(Stored data entries)
***

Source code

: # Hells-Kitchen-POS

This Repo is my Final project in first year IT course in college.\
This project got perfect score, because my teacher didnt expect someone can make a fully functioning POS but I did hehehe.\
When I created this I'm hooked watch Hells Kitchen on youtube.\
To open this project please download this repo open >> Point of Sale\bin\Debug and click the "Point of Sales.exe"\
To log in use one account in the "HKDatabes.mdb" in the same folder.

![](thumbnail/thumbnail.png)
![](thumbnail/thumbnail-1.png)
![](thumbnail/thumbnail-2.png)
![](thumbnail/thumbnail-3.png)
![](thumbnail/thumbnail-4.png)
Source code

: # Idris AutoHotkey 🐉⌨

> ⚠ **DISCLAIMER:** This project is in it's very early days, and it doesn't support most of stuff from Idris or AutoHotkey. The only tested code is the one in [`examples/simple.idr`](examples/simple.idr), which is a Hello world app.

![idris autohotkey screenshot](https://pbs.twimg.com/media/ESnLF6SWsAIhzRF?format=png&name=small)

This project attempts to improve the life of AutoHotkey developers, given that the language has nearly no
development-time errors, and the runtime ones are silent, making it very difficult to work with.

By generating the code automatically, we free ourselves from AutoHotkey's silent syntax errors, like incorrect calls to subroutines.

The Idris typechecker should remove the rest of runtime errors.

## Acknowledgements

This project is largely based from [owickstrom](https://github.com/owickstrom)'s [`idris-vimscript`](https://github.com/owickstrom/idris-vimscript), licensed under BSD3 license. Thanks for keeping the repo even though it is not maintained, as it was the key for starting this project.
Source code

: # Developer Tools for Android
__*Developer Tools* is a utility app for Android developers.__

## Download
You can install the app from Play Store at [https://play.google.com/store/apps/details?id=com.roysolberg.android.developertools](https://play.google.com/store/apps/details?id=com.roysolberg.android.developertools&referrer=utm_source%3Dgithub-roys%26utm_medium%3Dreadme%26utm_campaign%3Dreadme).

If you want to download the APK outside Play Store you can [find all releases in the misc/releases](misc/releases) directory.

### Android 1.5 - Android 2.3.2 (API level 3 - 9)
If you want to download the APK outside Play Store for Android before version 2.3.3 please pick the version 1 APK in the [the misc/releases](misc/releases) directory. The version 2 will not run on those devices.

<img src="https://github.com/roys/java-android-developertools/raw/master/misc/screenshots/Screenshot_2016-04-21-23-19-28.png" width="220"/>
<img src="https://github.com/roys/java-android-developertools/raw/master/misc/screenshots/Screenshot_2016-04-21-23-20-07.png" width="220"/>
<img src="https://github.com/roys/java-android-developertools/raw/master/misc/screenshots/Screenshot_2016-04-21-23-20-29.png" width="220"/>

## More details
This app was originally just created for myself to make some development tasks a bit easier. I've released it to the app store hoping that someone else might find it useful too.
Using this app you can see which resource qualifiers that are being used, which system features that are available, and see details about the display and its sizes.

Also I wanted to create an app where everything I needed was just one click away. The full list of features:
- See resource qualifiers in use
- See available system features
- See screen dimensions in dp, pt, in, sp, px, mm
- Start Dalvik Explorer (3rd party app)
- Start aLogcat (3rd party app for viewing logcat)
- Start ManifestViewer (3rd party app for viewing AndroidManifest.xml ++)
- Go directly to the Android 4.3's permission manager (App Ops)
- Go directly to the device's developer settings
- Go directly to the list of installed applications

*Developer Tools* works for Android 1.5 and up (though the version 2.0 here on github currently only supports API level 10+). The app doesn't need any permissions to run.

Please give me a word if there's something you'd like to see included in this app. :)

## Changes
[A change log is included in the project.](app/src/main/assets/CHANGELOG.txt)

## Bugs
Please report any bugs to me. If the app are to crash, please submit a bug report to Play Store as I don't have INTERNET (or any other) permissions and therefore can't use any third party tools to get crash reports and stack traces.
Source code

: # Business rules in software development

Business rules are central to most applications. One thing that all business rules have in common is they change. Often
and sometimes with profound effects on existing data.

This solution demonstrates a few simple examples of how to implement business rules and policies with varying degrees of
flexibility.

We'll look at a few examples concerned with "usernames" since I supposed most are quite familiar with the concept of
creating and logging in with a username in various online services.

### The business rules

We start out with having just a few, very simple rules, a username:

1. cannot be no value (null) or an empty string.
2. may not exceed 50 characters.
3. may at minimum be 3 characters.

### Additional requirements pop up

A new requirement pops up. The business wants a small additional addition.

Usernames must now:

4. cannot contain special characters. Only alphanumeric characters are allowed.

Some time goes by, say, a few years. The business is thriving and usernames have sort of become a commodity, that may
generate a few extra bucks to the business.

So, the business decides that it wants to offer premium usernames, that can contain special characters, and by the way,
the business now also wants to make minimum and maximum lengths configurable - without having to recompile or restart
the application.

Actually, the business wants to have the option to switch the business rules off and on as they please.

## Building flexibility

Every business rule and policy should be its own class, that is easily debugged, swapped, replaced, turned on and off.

***

ABOUT THIS TASK >> For each line in the records that holds "silent", show that line as it stands.

ANSWER SECTION >>
development-time errors, and the runtime ones are silent, making it very difficult to work with.
By generating the code automatically, we free ourselves from AutoHotkey's silent syntax errors, like incorrect calls to subroutines.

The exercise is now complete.